Dataset excerpts
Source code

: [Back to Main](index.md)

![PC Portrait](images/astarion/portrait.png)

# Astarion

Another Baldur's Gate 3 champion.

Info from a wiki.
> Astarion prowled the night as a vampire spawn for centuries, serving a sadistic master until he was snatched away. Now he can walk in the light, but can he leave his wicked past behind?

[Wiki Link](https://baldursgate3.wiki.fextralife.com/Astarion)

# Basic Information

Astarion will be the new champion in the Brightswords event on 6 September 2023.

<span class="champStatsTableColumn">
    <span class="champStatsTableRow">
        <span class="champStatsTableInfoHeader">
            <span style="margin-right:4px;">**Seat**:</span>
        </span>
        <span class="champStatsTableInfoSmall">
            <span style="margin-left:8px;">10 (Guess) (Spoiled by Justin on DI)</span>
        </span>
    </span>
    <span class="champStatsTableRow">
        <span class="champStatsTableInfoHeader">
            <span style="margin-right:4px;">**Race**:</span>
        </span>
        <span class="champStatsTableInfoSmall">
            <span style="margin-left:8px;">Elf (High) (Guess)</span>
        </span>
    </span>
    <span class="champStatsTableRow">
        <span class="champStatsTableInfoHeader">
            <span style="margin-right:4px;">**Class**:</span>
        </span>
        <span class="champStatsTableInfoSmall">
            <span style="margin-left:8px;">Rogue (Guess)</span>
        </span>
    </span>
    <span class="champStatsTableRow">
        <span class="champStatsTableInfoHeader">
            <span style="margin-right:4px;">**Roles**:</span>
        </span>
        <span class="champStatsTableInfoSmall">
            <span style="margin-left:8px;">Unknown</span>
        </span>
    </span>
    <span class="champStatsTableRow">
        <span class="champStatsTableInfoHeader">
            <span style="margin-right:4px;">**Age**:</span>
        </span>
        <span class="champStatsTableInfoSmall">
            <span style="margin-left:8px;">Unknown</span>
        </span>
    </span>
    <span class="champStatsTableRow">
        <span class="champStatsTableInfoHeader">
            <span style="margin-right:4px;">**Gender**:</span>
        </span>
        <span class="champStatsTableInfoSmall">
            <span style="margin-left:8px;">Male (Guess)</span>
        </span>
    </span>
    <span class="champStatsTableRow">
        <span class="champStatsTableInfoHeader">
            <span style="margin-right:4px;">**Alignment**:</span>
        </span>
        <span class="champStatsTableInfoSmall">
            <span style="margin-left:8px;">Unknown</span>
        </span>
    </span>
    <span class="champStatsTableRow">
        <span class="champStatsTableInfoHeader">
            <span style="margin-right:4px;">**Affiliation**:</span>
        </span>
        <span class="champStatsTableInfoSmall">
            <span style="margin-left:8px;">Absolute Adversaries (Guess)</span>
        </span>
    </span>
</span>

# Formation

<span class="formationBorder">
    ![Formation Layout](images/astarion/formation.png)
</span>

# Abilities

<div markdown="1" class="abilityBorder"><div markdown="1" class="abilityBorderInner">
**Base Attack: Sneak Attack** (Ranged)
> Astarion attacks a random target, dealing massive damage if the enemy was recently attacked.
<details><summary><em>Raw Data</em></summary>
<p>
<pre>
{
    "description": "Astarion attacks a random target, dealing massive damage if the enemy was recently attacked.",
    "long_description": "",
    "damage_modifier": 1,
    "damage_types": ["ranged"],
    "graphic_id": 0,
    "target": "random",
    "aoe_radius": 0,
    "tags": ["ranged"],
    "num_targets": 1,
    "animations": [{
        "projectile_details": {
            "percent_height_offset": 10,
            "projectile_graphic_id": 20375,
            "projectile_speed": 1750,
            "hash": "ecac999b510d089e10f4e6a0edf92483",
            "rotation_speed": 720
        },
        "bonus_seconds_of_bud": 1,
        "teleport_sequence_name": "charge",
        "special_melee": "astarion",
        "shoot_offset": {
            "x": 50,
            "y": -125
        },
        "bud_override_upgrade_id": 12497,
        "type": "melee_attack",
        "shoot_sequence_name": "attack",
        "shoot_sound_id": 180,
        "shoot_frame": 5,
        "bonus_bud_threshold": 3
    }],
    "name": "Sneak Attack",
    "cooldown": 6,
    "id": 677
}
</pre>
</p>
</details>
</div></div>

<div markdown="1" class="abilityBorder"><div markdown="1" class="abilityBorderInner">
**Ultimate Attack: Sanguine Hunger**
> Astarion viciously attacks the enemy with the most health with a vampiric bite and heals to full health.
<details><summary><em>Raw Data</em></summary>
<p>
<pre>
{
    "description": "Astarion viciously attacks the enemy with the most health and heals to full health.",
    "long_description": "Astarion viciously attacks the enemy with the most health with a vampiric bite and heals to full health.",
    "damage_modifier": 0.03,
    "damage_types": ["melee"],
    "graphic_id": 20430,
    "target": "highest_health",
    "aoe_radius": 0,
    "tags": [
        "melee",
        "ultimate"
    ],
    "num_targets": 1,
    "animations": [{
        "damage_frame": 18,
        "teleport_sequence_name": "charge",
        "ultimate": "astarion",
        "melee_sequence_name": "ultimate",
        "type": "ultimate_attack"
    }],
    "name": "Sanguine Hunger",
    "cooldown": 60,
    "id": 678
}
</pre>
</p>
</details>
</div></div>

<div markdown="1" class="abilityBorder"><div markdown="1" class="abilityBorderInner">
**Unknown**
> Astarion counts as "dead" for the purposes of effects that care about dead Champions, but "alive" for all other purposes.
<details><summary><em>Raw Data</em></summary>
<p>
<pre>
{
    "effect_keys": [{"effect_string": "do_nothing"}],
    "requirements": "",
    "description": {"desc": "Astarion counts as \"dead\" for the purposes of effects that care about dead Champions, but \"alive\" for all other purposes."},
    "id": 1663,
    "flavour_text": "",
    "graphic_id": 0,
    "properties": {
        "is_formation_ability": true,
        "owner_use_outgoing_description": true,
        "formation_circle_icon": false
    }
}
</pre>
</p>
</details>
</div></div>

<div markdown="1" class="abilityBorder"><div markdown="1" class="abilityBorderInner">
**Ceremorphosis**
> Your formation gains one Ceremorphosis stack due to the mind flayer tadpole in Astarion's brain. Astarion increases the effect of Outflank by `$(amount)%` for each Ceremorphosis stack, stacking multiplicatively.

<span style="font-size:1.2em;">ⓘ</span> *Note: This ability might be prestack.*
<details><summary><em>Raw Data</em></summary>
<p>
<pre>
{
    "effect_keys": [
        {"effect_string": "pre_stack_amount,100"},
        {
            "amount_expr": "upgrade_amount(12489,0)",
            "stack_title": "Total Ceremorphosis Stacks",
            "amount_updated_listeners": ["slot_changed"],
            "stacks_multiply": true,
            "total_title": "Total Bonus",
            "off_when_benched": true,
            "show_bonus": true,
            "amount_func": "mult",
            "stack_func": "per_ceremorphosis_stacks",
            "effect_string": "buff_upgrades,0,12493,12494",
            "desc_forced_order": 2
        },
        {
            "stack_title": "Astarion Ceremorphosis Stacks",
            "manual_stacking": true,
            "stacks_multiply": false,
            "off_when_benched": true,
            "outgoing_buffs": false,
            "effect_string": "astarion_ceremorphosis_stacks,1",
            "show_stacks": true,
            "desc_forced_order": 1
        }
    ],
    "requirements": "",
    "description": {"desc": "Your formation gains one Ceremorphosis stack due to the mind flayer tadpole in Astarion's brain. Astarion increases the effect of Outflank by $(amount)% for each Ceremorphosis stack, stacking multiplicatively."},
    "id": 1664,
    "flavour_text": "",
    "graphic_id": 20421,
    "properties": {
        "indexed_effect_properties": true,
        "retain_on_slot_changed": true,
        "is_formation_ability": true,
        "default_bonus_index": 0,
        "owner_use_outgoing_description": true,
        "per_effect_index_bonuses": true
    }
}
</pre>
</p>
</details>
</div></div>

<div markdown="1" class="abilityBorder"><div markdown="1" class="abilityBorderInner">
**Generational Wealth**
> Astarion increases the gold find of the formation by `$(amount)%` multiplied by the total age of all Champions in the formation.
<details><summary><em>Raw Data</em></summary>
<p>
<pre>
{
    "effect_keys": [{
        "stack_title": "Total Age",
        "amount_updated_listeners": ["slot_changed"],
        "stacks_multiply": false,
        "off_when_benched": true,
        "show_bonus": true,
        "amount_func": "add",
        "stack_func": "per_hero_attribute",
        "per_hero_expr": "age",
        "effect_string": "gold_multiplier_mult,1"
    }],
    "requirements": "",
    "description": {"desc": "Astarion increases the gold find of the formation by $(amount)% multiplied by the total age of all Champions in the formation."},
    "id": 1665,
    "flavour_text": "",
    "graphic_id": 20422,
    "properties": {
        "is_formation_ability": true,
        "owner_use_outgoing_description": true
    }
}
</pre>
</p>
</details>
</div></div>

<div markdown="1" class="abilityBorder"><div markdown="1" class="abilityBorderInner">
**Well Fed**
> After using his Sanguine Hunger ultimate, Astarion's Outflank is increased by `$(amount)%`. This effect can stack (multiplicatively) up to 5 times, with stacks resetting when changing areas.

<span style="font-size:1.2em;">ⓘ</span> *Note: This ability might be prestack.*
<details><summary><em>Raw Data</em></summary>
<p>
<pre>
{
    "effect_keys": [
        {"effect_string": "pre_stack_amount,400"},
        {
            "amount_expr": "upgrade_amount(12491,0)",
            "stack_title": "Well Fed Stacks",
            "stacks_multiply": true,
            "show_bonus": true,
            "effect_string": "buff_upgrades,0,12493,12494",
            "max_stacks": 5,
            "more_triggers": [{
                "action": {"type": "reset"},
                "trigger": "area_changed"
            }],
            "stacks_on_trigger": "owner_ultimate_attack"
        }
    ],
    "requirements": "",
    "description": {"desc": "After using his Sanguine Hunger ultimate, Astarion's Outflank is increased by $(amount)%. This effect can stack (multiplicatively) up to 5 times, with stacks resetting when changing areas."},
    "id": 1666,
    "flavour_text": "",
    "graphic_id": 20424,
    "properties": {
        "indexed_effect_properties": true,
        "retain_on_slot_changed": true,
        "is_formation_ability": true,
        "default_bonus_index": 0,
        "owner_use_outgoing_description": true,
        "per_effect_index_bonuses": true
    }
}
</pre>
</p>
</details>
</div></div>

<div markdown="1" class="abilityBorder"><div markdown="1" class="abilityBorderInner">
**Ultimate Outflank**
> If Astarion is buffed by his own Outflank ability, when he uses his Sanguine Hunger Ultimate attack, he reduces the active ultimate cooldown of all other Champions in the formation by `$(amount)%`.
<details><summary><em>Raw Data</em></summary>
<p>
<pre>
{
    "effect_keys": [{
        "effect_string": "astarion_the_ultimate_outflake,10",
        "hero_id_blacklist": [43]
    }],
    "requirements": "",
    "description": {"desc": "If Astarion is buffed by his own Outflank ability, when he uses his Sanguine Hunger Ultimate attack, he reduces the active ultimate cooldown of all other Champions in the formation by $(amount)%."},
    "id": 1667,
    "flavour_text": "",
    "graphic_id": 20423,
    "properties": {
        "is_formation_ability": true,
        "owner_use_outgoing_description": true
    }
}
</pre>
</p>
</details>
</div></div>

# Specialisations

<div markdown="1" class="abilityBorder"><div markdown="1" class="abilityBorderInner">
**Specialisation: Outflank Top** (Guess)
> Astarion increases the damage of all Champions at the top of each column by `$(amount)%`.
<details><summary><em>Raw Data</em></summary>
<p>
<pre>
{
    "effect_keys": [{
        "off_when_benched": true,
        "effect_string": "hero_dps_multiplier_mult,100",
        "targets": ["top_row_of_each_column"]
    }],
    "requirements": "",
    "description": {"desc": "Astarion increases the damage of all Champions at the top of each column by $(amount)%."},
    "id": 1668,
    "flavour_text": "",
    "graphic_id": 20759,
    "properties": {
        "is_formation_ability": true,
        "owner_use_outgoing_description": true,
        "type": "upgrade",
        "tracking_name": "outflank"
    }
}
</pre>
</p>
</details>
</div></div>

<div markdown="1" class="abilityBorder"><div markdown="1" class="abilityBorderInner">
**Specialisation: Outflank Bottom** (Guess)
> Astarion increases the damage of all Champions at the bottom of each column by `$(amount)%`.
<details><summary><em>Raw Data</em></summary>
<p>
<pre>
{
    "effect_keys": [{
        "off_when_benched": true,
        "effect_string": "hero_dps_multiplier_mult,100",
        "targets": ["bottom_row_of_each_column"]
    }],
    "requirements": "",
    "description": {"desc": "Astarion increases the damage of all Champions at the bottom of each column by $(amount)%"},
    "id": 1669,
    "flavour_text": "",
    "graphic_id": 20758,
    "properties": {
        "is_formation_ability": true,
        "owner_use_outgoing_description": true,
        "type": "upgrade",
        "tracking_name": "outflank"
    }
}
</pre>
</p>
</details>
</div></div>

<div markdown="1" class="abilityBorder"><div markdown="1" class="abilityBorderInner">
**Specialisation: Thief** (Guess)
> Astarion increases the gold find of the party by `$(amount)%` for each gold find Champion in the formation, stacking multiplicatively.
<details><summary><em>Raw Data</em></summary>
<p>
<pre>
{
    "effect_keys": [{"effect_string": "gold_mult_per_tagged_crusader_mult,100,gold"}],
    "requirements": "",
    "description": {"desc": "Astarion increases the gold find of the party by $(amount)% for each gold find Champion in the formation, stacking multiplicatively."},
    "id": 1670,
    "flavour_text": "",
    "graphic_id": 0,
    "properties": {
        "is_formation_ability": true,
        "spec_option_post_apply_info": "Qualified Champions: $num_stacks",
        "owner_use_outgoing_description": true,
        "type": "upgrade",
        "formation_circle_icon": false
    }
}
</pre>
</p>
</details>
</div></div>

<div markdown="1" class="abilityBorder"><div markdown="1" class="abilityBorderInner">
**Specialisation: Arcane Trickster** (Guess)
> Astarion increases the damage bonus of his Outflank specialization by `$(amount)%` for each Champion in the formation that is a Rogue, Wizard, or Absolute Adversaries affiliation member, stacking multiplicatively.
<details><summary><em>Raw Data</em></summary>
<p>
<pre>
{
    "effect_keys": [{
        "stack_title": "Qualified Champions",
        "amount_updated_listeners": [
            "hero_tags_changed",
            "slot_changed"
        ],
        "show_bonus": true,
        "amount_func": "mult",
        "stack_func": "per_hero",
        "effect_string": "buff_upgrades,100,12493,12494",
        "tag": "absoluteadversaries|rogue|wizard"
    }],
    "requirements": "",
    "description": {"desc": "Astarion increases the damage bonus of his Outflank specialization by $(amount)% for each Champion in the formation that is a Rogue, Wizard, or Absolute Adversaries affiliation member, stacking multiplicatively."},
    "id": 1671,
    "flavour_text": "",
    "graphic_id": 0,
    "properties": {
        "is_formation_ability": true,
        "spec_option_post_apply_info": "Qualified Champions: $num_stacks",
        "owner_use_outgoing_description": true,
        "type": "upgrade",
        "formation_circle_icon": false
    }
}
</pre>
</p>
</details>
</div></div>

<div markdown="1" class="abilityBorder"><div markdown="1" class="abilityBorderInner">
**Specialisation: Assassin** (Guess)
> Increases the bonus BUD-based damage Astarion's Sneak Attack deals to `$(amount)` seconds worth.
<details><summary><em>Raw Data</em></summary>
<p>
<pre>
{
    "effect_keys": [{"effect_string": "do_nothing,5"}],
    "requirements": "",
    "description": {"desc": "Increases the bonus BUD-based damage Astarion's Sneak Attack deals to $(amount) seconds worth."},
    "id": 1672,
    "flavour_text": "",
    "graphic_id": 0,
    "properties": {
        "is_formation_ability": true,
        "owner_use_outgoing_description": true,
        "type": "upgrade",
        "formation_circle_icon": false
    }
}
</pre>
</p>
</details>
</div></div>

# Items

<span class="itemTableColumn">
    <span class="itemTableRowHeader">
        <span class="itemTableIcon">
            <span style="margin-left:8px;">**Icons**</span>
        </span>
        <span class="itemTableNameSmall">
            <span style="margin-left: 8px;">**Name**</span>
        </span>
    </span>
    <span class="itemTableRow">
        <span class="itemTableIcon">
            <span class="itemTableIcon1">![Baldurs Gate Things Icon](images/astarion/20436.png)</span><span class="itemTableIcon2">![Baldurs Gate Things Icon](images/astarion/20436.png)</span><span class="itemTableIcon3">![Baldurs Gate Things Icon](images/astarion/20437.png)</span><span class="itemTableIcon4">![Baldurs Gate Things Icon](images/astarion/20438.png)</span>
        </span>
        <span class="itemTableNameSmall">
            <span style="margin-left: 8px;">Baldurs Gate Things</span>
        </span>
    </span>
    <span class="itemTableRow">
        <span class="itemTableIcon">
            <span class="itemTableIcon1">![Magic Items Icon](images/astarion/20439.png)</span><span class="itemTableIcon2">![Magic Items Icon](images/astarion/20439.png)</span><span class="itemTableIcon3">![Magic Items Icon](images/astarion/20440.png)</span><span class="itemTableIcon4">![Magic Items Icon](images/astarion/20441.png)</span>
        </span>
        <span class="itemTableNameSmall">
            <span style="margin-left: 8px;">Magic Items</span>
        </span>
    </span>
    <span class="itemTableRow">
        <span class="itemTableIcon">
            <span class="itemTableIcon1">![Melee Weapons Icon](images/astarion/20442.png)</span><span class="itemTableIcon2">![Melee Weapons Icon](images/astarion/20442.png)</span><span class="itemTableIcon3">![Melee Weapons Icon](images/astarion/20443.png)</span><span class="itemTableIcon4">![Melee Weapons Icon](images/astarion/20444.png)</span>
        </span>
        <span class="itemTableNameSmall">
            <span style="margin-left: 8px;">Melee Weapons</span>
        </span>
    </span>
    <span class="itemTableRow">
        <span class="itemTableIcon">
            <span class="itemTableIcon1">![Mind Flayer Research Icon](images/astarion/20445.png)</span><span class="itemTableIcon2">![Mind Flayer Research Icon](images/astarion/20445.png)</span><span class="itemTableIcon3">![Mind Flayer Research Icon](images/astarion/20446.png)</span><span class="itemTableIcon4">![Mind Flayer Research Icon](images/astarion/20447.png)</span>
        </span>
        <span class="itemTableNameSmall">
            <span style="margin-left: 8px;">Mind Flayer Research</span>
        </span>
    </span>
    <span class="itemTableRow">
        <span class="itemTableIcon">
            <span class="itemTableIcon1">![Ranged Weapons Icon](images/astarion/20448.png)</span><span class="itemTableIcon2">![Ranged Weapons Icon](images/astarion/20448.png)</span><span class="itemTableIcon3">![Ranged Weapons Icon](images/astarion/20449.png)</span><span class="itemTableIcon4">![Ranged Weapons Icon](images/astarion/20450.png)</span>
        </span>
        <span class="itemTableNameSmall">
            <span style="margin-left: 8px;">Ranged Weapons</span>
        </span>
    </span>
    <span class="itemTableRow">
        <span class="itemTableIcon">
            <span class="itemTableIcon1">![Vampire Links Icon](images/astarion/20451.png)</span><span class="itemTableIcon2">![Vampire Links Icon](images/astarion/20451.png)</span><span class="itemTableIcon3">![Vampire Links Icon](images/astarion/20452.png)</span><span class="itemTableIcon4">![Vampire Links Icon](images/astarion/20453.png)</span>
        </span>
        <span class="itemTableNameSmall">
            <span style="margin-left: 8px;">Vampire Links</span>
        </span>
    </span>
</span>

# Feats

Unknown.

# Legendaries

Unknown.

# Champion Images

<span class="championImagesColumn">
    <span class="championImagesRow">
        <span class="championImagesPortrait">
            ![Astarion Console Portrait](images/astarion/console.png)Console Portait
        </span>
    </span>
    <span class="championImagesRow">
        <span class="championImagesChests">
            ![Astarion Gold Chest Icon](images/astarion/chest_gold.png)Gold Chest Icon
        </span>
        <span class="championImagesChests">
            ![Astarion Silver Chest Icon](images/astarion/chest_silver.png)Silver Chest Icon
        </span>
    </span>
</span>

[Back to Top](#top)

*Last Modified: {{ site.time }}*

Your instructions> A complete answer lists each line of the data that holds the word "effects".

Solution to this problem>
> Astarion counts as "dead" for the purposes of effects that care about dead Champions, but "alive" for all other purposes.
    "description": {"desc": "Astarion counts as \"dead\" for the purposes of effects that care about dead Champions, but \"alive\" for all other purposes."},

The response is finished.